WORK TASK: Find every line in the records below that contains "gitignore", and copy it.

Saved data entries:
· · ·
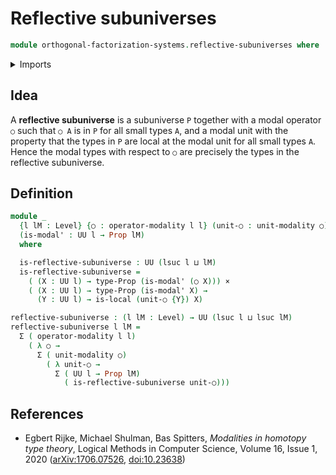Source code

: # Reflective subuniverses

```agda
module orthogonal-factorization-systems.reflective-subuniverses where
```

<details><summary>Imports</summary>

```agda
open import foundation.cartesian-product-types
open import foundation.dependent-pair-types
open import foundation.propositions
open import foundation.universe-levels

open import orthogonal-factorization-systems.local-types
open import orthogonal-factorization-systems.modal-operators
```

</details>

## Idea

A **reflective subuniverse** is a subuniverse `P` together with a modal operator
`○` such that `○ A` is in `P` for all small types `A`, and a modal unit with the
property that the types in `P` are local at the modal unit for all small types
`A`. Hence the modal types with respect to `○` are precisely the types in the
reflective subuniverse.

## Definition

```agda
module _
  {l lM : Level} {○ : operator-modality l l} (unit-○ : unit-modality ○)
  (is-modal' : UU l → Prop lM)
  where

  is-reflective-subuniverse : UU (lsuc l ⊔ lM)
  is-reflective-subuniverse =
    ( (X : UU l) → type-Prop (is-modal' (○ X))) ×
    ( (X : UU l) → type-Prop (is-modal' X) →
      (Y : UU l) → is-local (unit-○ {Y}) X)

reflective-subuniverse : (l lM : Level) → UU (lsuc l ⊔ lsuc lM)
reflective-subuniverse l lM =
  Σ ( operator-modality l l)
    ( λ ○ →
      Σ ( unit-modality ○)
        ( λ unit-○ →
          Σ ( UU l → Prop lM)
            ( is-reflective-subuniverse unit-○)))
```

## References

- Egbert Rijke, Michael Shulman, Bas Spitters, _Modalities in homotopy type
  theory_, Logical Methods in Computer Science, Volume 16, Issue 1, 2020
  ([arXiv:1706.07526](https://arxiv.org/abs/1706.07526),
  [doi:10.23638](https://doi.org/10.23638/LMCS-16%281%3A2%292020))

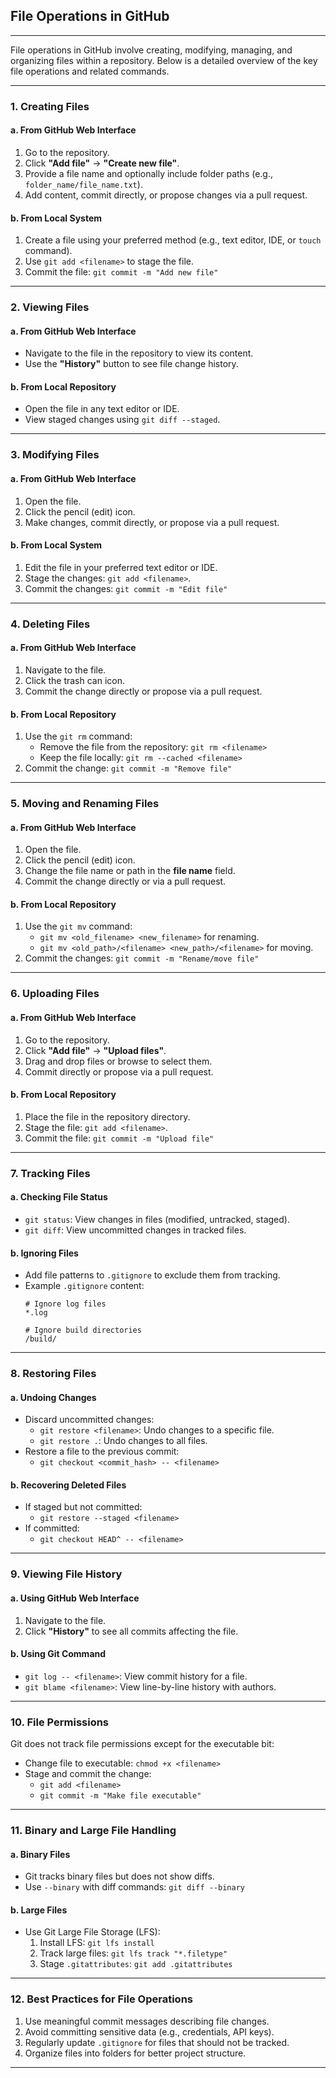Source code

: ## **File Operations in GitHub**

---

File operations in GitHub involve creating, modifying, managing, and organizing files within a repository. Below is a detailed overview of the key file operations and related commands.

---

### **1. Creating Files**
#### **a. From GitHub Web Interface**
1. Go to the repository.
2. Click **"Add file"** → **"Create new file"**.
3. Provide a file name and optionally include folder paths (e.g., `folder_name/file_name.txt`).
4. Add content, commit directly, or propose changes via a pull request.

#### **b. From Local System**
1. Create a file using your preferred method (e.g., text editor, IDE, or `touch` command).
2. Use `git add <filename>` to stage the file.
3. Commit the file: `git commit -m "Add new file"`

---

### **2. Viewing Files**
#### **a. From GitHub Web Interface**
- Navigate to the file in the repository to view its content.
- Use the **"History"** button to see file change history.

#### **b. From Local Repository**
- Open the file in any text editor or IDE.
- View staged changes using `git diff --staged`.

---

### **3. Modifying Files**
#### **a. From GitHub Web Interface**
1. Open the file.
2. Click the pencil (edit) icon.
3. Make changes, commit directly, or propose via a pull request.

#### **b. From Local System**
1. Edit the file in your preferred text editor or IDE.
2. Stage the changes: `git add <filename>`.
3. Commit the changes: `git commit -m "Edit file"`

---

### **4. Deleting Files**
#### **a. From GitHub Web Interface**
1. Navigate to the file.
2. Click the trash can icon.
3. Commit the change directly or propose via a pull request.

#### **b. From Local Repository**
1. Use the `git rm` command:
   - Remove the file from the repository: `git rm <filename>`
   - Keep the file locally: `git rm --cached <filename>`
2. Commit the change: `git commit -m "Remove file"`

---

### **5. Moving and Renaming Files**
#### **a. From GitHub Web Interface**
1. Open the file.
2. Click the pencil (edit) icon.
3. Change the file name or path in the **file name** field.
4. Commit the change directly or via a pull request.

#### **b. From Local Repository**
1. Use the `git mv` command:
   - `git mv <old_filename> <new_filename>` for renaming.
   - `git mv <old_path>/<filename> <new_path>/<filename>` for moving.
2. Commit the changes: `git commit -m "Rename/move file"`

---

### **6. Uploading Files**
#### **a. From GitHub Web Interface**
1. Go to the repository.
2. Click **"Add file"** → **"Upload files"**.
3. Drag and drop files or browse to select them.
4. Commit directly or propose via a pull request.

#### **b. From Local Repository**
1. Place the file in the repository directory.
2. Stage the file: `git add <filename>`.
3. Commit the file: `git commit -m "Upload file"`

---

### **7. Tracking Files**
#### **a. Checking File Status**
- `git status`: View changes in files (modified, untracked, staged).
- `git diff`: View uncommitted changes in tracked files.

#### **b. Ignoring Files**
- Add file patterns to `.gitignore` to exclude them from tracking.
- Example `.gitignore` content:
  ```plaintext
  # Ignore log files
  *.log
  
  # Ignore build directories
  /build/
  ```

---

### **8. Restoring Files**
#### **a. Undoing Changes**
- Discard uncommitted changes:
  - `git restore <filename>`: Undo changes to a specific file.
  - `git restore .`: Undo changes to all files.
- Restore a file to the previous commit:
  - `git checkout <commit_hash> -- <filename>`

#### **b. Recovering Deleted Files**
- If staged but not committed:
  - `git restore --staged <filename>`
- If committed:
  - `git checkout HEAD^ -- <filename>`

---

### **9. Viewing File History**
#### **a. Using GitHub Web Interface**
1. Navigate to the file.
2. Click **"History"** to see all commits affecting the file.

#### **b. Using Git Command**
- `git log -- <filename>`: View commit history for a file.
- `git blame <filename>`: View line-by-line history with authors.

---

### **10. File Permissions**
Git does not track file permissions except for the executable bit:
- Change file to executable: `chmod +x <filename>`
- Stage and commit the change:
  - `git add <filename>`
  - `git commit -m "Make file executable"`

---

### **11. Binary and Large File Handling**
#### **a. Binary Files**
- Git tracks binary files but does not show diffs.
- Use `--binary` with diff commands: `git diff --binary`

#### **b. Large Files**
- Use Git Large File Storage (LFS):
  1. Install LFS: `git lfs install`
  2. Track large files: `git lfs track "*.filetype"`
  3. Stage `.gitattributes`: `git add .gitattributes`

---

### **12. Best Practices for File Operations**
1. Use meaningful commit messages describing file changes.
2. Avoid committing sensitive data (e.g., credentials, API keys).
3. Regularly update `.gitignore` for files that should not be tracked.
4. Organize files into folders for better project structure.

---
· · ·
RESPONSE AREA:
- Add file patterns to `.gitignore` to exclude them from tracking.
- Example `.gitignore` content:
3. Regularly update `.gitignore` for files that should not be tracked.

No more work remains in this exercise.